* _Work instruction_
The records follow. Filter them to the lines that hold "Check".

Entries supplied START

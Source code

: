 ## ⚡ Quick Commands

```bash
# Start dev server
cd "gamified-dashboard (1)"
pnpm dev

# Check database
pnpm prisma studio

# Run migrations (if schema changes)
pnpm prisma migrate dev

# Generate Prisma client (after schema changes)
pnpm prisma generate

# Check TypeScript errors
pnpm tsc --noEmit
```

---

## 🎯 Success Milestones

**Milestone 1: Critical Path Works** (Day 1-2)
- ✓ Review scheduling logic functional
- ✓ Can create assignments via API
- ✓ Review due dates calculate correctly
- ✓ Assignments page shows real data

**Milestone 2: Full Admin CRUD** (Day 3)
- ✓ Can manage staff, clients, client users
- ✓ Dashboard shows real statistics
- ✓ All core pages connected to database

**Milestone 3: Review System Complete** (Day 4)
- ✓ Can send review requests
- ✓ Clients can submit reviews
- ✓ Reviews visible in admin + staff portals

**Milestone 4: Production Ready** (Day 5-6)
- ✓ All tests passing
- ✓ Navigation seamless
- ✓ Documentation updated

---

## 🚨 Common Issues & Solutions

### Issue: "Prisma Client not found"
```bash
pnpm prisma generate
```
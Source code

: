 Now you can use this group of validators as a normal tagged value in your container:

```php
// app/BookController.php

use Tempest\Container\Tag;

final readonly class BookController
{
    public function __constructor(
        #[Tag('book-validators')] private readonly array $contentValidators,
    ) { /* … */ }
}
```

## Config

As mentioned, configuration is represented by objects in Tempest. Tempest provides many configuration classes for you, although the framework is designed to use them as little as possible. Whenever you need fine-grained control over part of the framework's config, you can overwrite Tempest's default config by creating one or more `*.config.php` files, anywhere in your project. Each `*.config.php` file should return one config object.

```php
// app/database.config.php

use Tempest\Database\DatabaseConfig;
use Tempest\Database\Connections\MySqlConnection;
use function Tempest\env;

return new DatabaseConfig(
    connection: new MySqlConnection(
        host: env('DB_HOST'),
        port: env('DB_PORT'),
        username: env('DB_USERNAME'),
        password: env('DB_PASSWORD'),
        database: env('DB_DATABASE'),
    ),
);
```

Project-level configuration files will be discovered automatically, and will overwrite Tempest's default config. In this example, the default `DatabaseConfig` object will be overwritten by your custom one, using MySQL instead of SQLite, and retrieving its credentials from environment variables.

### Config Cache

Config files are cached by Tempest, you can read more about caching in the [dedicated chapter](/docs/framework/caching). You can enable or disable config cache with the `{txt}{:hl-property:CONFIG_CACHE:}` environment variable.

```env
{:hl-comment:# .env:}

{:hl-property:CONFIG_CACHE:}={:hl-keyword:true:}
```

Entries supplied END

* _Task solution_
# Check database
# Check TypeScript errors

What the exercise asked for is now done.